**What you have to do:** Using the records below, copy every line that holds the string "during".

**Source data:**
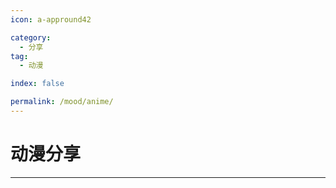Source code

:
 ```yaml
---
icon: a-appround42

category:
  - 分享
tag:
  - 动漫

index: false

permalink: /mood/anime/
---
```


# 动漫分享

<Catalog base='/mood/anime/' />

---
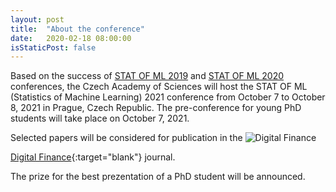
 ```yaml
---
layout: post
title:  "About the conference"
date:   2020-02-18 08:00:00
isStaticPost: false
---
```


Based on the success of [STAT OF ML 2019](https://barunik.github.io/Prague2019/) and [STAT OF ML 2020](https://barunik.github.io/Prague2020/) conferences, the Czech Academy of Sciences will host the STAT OF ML (Statistics of Machine Learning) 2021 conference from October 7 to October 8, 2021 in Prague, Czech Republic. The pre-conference for young PhD students will take place on October 7, 2021.

Selected papers will be considered for publication in the ![Digital Finance](https://media.springernature.com/w184/springer-static/cover/journal/42521.jpg)

[Digital Finance](https://www.springer.com/finance/journal/42521){:target="blank"} journal.

The prize for the best prezentation of a PhD student will be announced.
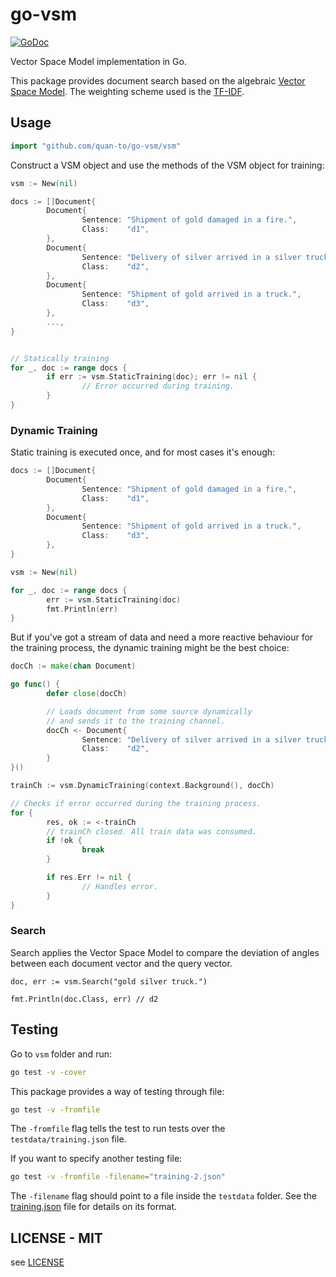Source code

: # go-vsm

[![GoDoc](https://godoc.org/github.com/quan-to/go-vsm?status.svg)](https://godoc.org/github.com/quan-to/go-vsm/vsm)

Vector Space Model implementation in Go.

This package provides document search based on the algebraic [Vector Space Model](https://en.wikipedia.org/wiki/Vector_space_model). The weighting scheme used is the [TF-IDF](https://en.wikipedia.org/wiki/Tf%E2%80%93idf).

## Usage

```go
import "github.com/quan-to/go-vsm/vsm"
```

Construct a VSM object and use the methods of the VSM object for training:

```go
vsm := New(nil)

docs := []Document{
        Document{
                Sentence: "Shipment of gold damaged in a fire.",
                Class:    "d1",
        },
        Document{
                Sentence: "Delivery of silver arrived in a silver truck.",
                Class:    "d2",
        },
        Document{
                Sentence: "Shipment of gold arrived in a truck.",
                Class:    "d3",
        },
        ...,
}


// Statically training
for _, doc := range docs {
        if err := vsm.StaticTraining(doc); err != nil {
                // Error occurred during training.
        }
}
```

### Dynamic Training

Static training is executed once, and for most cases it's enough:

```go
docs := []Document{
        Document{
                Sentence: "Shipment of gold damaged in a fire.",
                Class:    "d1",
        },
        Document{
                Sentence: "Shipment of gold arrived in a truck.",
                Class:    "d3",
        },
}

vsm := New(nil)

for _, doc := range docs {
        err := vsm.StaticTraining(doc)
        fmt.Println(err)
}

```

But if you've got a stream of data and need a more reactive behaviour for the training process, the dynamic training might be the best choice:

```go
docCh := make(chan Document)

go func() {
        defer close(docCh)

        // Loads document from some source dynamically
        // and sends it to the training channel.
        docCh <- Document{
                Sentence: "Delivery of silver arrived in a silver truck.",
                Class:    "d2",
        }
}()

trainCh := vsm.DynamicTraining(context.Background(), docCh)

// Checks if error occurred during the training process.
for {
        res, ok := <-trainCh
        // trainCh closed. All train data was consumed.
        if !ok {
                break
        }

        if res.Err != nil {
                // Handles error.
        }
}
```

### Search

Search applies the Vector Space Model to compare the deviation of angles between each document vector and the query vector.

```
doc, err := vsm.Search("gold silver truck.")

fmt.Println(doc.Class, err) // d2
```

## Testing

Go to `vsm` folder and run:

```bash
go test -v -cover
```

This package provides a way of testing through file:

```bash
go test -v -fromfile
```

The `-fromfile` flag tells the test to run tests over the `testdata/training.json` file. 

If you want to specify another testing file:

```bash
go test -v -fromfile -filename="training-2.json"
```

The `-filename` flag should point to a file inside the `testdata` folder. See the [training.json](vsm/testdata/training.json) file for details on its format.

## LICENSE - MIT

see [LICENSE](LICENSE)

**Solution below:**
                // Error occurred during training.
// Checks if error occurred during the training process.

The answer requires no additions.